Physics Student’s Search for Precious Metals from Neutron Stars Hits the Funding Motherlode
The collision of neutron stars during the formation of the early universe resulted in precious metals like gold and platinum soaring through the heavens. A School of Physics graduate student will get NASA funding to explore that heavy metal-making process through simulations.
Danielle Skinner wins NASA grant targeting graduate students
Neutron stars collide, and a swarm of heavy elements like gold and platinum shoot out into the universe. Danielle Skinner wants to learn more about that process, and thanks to NASA, she won’t have to worry about funding that research for the next three years.
Skinner, a graduate student of associate professor John Wise in the School of Physics, is the winner of a NASA FINESST (Future Investigators in NASA Earth and Space Science and Technology) Award.
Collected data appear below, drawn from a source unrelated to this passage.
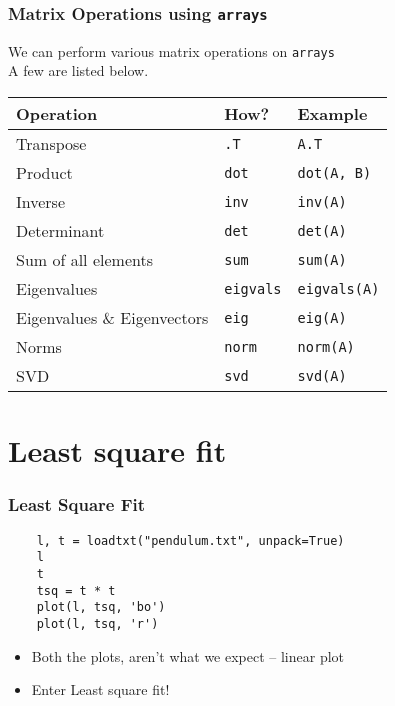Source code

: \begin{frame}[fragile]
  \frametitle{Matrix Operations using \texttt{arrays}}
  We can perform various matrix operations on \texttt{arrays}\\ 
  A few are listed below.

  \begin{center}
    \begin{tabular}{lll}
      Operation                    &  How?           &  Example           \\
      \hline
      Transpose                    &  \texttt{.T}       &  \texttt{A.T}         \\
      Product                      &  \texttt{dot}      &  \texttt{dot(A, B)}   \\
      Inverse                      &  \texttt{inv}      &  \texttt{inv(A)}      \\
      Determinant                  &  \texttt{det}      &  \texttt{det(A)}      \\
      Sum of all elements          &  \texttt{sum}      &  \texttt{sum(A)}      \\
      Eigenvalues                  &  \texttt{eigvals}  &  \texttt{eigvals(A)}  \\
      Eigenvalues \& Eigenvectors  &  \texttt{eig}      &  \texttt{eig(A)}      \\
      Norms                        &  \texttt{norm}     &  \texttt{norm(A)}     \\
      SVD                          &  \texttt{svd}      &  \texttt{svd(A)}      \\
    \end{tabular}
  \end{center}
\end{frame}

\section{Least square fit}

\begin{frame}[fragile]
  \frametitle{Least Square Fit}
  \begin{lstlisting}
    l, t = loadtxt("pendulum.txt", unpack=True)
    l
    t
    tsq = t * t
    plot(l, tsq, 'bo')
    plot(l, tsq, 'r')
  \end{lstlisting}
  \begin{itemize}
  \item Both the plots, aren't what we expect -- linear plot
  \item Enter Least square fit!
  \end{itemize}
\end{frame}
Only 19 of 158 astrophysics proposals were selected for the fellowship.
“I was surprised to see that I had been selected,” says Skinner, a graduate teaching assistant. “I had to read the email a few times over for it to really sink in.”
“I was ecstatic when I first received news of Danielle's fellowship,” Wise says. “I am very proud of her. This independent fellowship is very prestigious, and gives Danielle the freedom to explore the mysteries of the early universe.”
Through the FINESST program, NASA’s Science Mission Directorate (SMD) “solicits proposals from accredited U.S. universities and other eligible organizations for graduate student-designed and performed research projects that contribute to SMD’s science, technology and exploration goals,” according to a space agency press release.
“FINESST awards research grants with a research mentor as the principal investigator and the listed graduate student listed as the student participant. Wise, who is also a member of Georgia Tech’s Center for Relativistic Astrophysics, is listed as principal investigator (PI) and Skinner is the future investigator (FI).
“Nucleosynthesis from Neutron Star Mergers in the Early Universe” is the title of Skinner’s proposal. It will take Wise and Skinner back to the early stages of the universe through simulations. An ongoing quest in astrophysics is understanding the evolution of the periodic table, and in particular, figuring out where some of the heaviest elements, like gold and platinum, actually came from.
“We think that in the early universe, merging neutron stars could provide the right environment for these elements to form, and eventually, those heavy elements would end up in stars that we see today,” she says.
Skinner will run a series of simulations where she models neutron star mergers with varying parameters to try to find those with heavy metal abundances.